Конечно, очень вероятно, что образ сверкающе веселого, любящего удовольствия Леонардо верен только для первого, более продолжительного периода жизни художника. С той поры, как падение власти Лодовика Моро заставило его покинуть Милан, обеспеченное положение и поле деятельности, чтобы до самого последнего своего пристанища во Франции вести скитальческую, бедную внешними успехами жизнь, с той поры могли померкнуть блеск его настроения и выступить яснее странные черты его характера. Усиливающееся с годами отклонение его интересов от искусства к науке также должно было способствовать увеличению пропасти между ним и его современниками. Все эти опыты, над которыми он, по их мнению, «проваландывал время», вместо того чтобы усердно рисовать заказы и обогащаться, как, например, его бывший соученик Перуджино, казались им причудливыми игрушками и даже навлекали на него подозрение, что он служит «черной магии». Мы, знающие по его запискам, что именно он изучал, понимаем его лучше.
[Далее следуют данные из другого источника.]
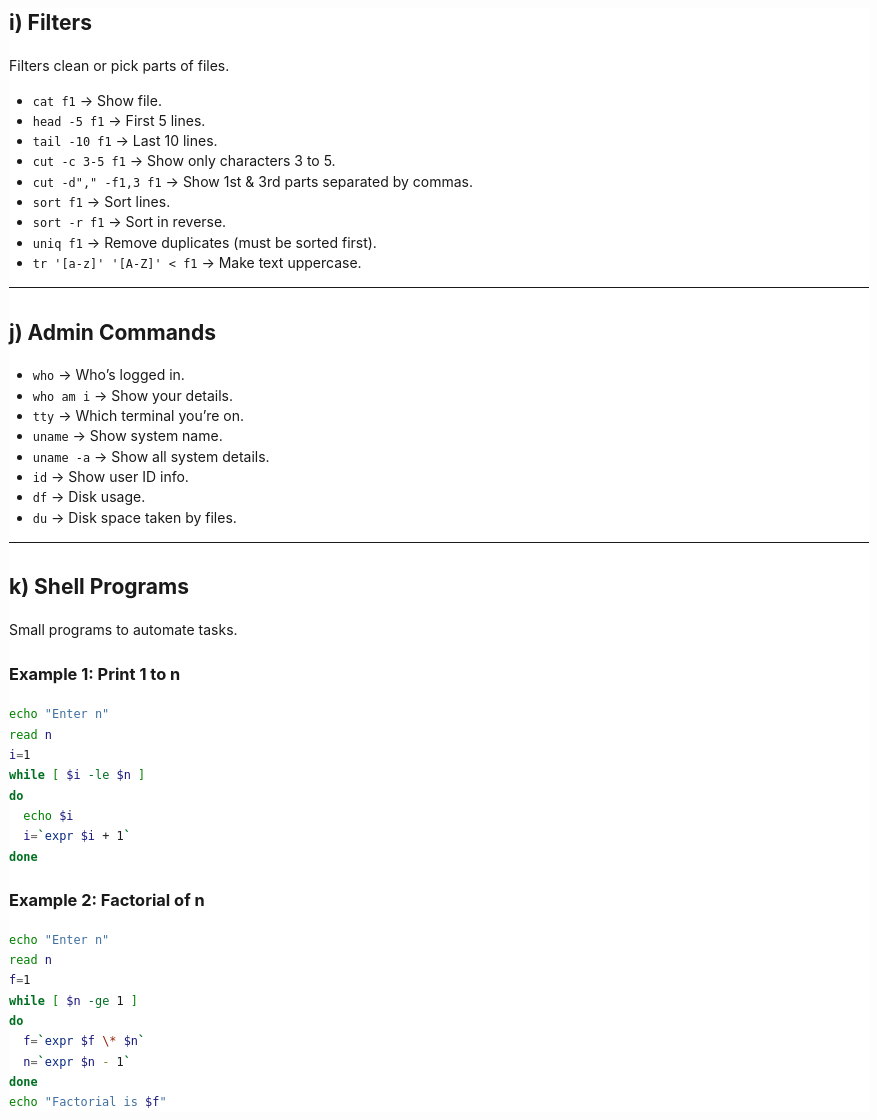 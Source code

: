 
## i) Filters
Filters clean or pick parts of files.

- `cat f1` → Show file.
- `head -5 f1` → First 5 lines.
- `tail -10 f1` → Last 10 lines.
- `cut -c 3-5 f1` → Show only characters 3 to 5.
- `cut -d"," -f1,3 f1` → Show 1st & 3rd parts separated by commas.
- `sort f1` → Sort lines.
- `sort -r f1` → Sort in reverse.
- `uniq f1` → Remove duplicates (must be sorted first).
- `tr '[a-z]' '[A-Z]' < f1` → Make text uppercase.

---

## j) Admin Commands
- `who` → Who’s logged in.
- `who am i` → Show your details.
- `tty` → Which terminal you’re on.
- `uname` → Show system name.
- `uname -a` → Show all system details.
- `id` → Show user ID info.
- `df` → Disk usage.
- `du` → Disk space taken by files.

---

## k) Shell Programs
Small programs to automate tasks.

### Example 1: Print 1 to n
```sh
echo "Enter n"
read n
i=1
while [ $i -le $n ]
do
  echo $i
  i=`expr $i + 1`
done
```

### Example 2: Factorial of n
```sh
echo "Enter n"
read n
f=1
while [ $n -ge 1 ]
do
  f=`expr $f \* $n`
  n=`expr $n - 1`
done
echo "Factorial is $f"
```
В то время когда авторитет церкви начал заменяться авторитетом античного мира и когда еще не знали беспристрастного исследования, он был предтеча и даже достойный сотрудник Бэкона и Коперника – поневоле одинокий. Когда он разбирал трупы лошадей и людей, строил летательные аппараты, изучал питание растений и их реагирование на яды, он, во всяком случае, далеко уходил от комментаторов Аристотеля и приближался к презираемым алхимикам, в лабораториях которых экспериментальное исследование находило, по крайней мере, приют в те неблагоприятные времена.